__WHAT YOU WILL DO__
Search the data for the word "validatedPaths" and copy each line that has it.

== RECORDS FOR THE EXERCISE ==

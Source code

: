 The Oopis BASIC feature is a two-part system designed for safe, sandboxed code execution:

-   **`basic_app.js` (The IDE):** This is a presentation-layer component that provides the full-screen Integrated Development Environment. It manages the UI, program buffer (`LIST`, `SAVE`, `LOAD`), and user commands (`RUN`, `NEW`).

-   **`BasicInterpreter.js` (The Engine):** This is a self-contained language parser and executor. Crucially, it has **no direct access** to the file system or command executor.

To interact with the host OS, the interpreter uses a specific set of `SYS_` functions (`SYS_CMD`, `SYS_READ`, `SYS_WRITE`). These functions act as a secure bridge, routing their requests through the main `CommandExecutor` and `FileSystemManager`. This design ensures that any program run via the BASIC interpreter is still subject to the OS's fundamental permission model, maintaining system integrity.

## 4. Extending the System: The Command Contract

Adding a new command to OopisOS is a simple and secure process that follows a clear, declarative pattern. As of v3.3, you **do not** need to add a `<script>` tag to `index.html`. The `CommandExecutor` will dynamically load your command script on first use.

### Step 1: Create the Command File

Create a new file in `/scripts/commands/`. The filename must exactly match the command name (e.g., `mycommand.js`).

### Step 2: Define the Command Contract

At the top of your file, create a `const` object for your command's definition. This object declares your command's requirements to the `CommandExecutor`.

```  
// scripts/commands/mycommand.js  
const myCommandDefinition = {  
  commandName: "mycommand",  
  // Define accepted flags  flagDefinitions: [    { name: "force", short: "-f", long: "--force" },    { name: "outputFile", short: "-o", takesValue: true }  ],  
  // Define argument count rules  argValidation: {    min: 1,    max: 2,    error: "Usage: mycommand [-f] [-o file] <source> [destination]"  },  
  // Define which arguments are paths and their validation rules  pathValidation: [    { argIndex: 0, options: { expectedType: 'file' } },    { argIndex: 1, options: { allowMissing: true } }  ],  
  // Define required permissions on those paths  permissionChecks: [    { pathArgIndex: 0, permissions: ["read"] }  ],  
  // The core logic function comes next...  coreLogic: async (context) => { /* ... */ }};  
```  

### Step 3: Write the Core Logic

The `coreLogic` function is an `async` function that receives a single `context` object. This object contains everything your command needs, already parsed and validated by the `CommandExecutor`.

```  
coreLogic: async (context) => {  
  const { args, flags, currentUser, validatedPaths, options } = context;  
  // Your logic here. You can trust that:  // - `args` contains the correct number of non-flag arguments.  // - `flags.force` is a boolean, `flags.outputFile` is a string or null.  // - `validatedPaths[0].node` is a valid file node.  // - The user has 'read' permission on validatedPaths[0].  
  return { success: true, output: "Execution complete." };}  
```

===

__TASK ANSWER__
  const { args, flags, currentUser, validatedPaths, options } = context;  
  // Your logic here. You can trust that:  // - `args` contains the correct number of non-flag arguments.  // - `flags.force` is a boolean, `flags.outputFile` is a string or null.  // - `validatedPaths[0].node` is a valid file node.  // - The user has 'read' permission on validatedPaths[0].  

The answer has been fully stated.